# So you think you've got skills?



## john5mt (Jan 21, 2007)

http://www.wimp.com/chesspieces/

This guy amazes me.
Makes me feel bad about my fancy tools....almost


----------



## TNTRenovate (Aug 19, 2010)

I have seen this before and yes he is amazing.


----------



## CENTERLINE MV (Jan 9, 2011)

Thanks for the post. That man has my respect. He can use his toes like fingers.....amazing.


----------



## Rich D. (Oct 14, 2011)

Must have some sharp tools. Thats so amazing. Had to send that video to my pops.


----------



## GreenGP (Sep 5, 2011)

All I could say is WOW


----------



## Gus Dering (Oct 14, 2008)

I could do that, I just don't want to :laughing:


----------



## 4 seasons (Jan 4, 2010)

That is awesome, I would love to be able to see it in person.


----------



## Sir Mixalot (Jan 6, 2008)

Thanks for posting this John.:thumbup:
That was incredible. :clap:


----------



## ohiohomedoctor (Dec 26, 2010)

Ill bet the splinters in the feet were a learning experience.


----------



## CrpntrFrk (Oct 25, 2008)

The blood on his pants says he has had a learning curve.....


----------



## ohiohomedoctor (Dec 26, 2010)

Thats when you have more talent than electricity.


----------



## ROVACON (Apr 19, 2010)

Well, this guy can say on thing at least......

"I got more skill in my right foot than you do in your entire body" :laughing:


----------



## r4r&r (Feb 22, 2012)

He made that ring like it was an after thought. And is it just me or did it make your back hurt watching that.


----------



## Andrew6127 (Aug 14, 2012)

Reminds me that power tools shouldn't be taken for granted. 

He's a true craftsman.


----------



## Young_Buck (Jul 19, 2009)

Apparently the guy's never seen a treadle lathe... :blink:


----------



## Greg from K/W (Jan 28, 2010)

Most likely doesn't have the material to make one. If he did he would lose wages building it instead of the pieces he makes. Sad to see but wow what a craftsman.


----------



## boman47k (Oct 13, 2006)

Human ingenuity never ceases to amaze me.

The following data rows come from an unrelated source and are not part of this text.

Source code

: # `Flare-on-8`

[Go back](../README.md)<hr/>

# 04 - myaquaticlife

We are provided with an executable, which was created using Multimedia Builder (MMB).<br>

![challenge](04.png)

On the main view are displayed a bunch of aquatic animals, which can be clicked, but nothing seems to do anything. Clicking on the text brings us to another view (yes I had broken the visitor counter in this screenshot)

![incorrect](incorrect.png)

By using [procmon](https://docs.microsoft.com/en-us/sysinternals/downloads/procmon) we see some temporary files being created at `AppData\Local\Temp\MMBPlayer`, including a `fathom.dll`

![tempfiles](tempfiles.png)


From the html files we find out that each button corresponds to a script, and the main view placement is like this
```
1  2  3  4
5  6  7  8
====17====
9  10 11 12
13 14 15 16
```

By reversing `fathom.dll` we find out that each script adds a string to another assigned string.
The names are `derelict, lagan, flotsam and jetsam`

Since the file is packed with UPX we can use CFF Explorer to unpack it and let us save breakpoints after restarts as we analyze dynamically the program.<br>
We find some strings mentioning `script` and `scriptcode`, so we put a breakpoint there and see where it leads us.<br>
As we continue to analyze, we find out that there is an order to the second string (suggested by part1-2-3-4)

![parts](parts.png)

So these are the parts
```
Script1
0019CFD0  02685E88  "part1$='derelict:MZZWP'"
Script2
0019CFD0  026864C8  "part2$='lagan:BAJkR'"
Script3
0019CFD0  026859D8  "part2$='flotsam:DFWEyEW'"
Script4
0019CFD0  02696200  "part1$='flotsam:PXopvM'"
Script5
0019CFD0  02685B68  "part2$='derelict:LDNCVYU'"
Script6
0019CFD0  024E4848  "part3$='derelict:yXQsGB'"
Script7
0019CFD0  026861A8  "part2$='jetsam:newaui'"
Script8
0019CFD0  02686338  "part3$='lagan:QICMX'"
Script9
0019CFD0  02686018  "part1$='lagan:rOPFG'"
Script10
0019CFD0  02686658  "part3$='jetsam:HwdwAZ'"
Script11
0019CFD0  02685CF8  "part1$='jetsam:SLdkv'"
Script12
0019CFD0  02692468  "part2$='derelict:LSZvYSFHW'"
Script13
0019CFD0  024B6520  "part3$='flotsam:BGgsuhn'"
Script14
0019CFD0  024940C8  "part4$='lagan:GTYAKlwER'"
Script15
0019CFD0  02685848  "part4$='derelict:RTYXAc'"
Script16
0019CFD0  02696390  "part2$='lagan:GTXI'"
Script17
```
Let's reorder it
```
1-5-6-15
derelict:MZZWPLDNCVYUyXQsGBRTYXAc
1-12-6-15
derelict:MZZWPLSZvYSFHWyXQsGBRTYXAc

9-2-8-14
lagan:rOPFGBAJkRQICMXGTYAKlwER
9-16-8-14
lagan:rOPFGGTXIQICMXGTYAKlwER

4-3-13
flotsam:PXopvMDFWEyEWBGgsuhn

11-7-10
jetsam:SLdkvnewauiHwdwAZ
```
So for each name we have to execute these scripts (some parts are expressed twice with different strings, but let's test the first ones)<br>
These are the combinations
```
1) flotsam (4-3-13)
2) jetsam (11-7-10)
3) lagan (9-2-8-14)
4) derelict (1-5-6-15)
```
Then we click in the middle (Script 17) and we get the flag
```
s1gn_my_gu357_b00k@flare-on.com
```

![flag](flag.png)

You would think he'd have a pretty good right hand, and yes, kinda makes my back hurt.


----------



## Snobnd (Jul 1, 2008)

It's refreshing to see an original craftsman.... Old school


----------



## Needles (May 18, 2012)

I don't feel sorry for him. I have some serious respect for him. It never occurred to me build a lathe like that.


----------



## ADKRemodeling (Oct 3, 2012)

:clap: that man should be making much more money than he more than likely does


----------



## builder2345 (Aug 31, 2010)

Unreal, amazing!!!


----------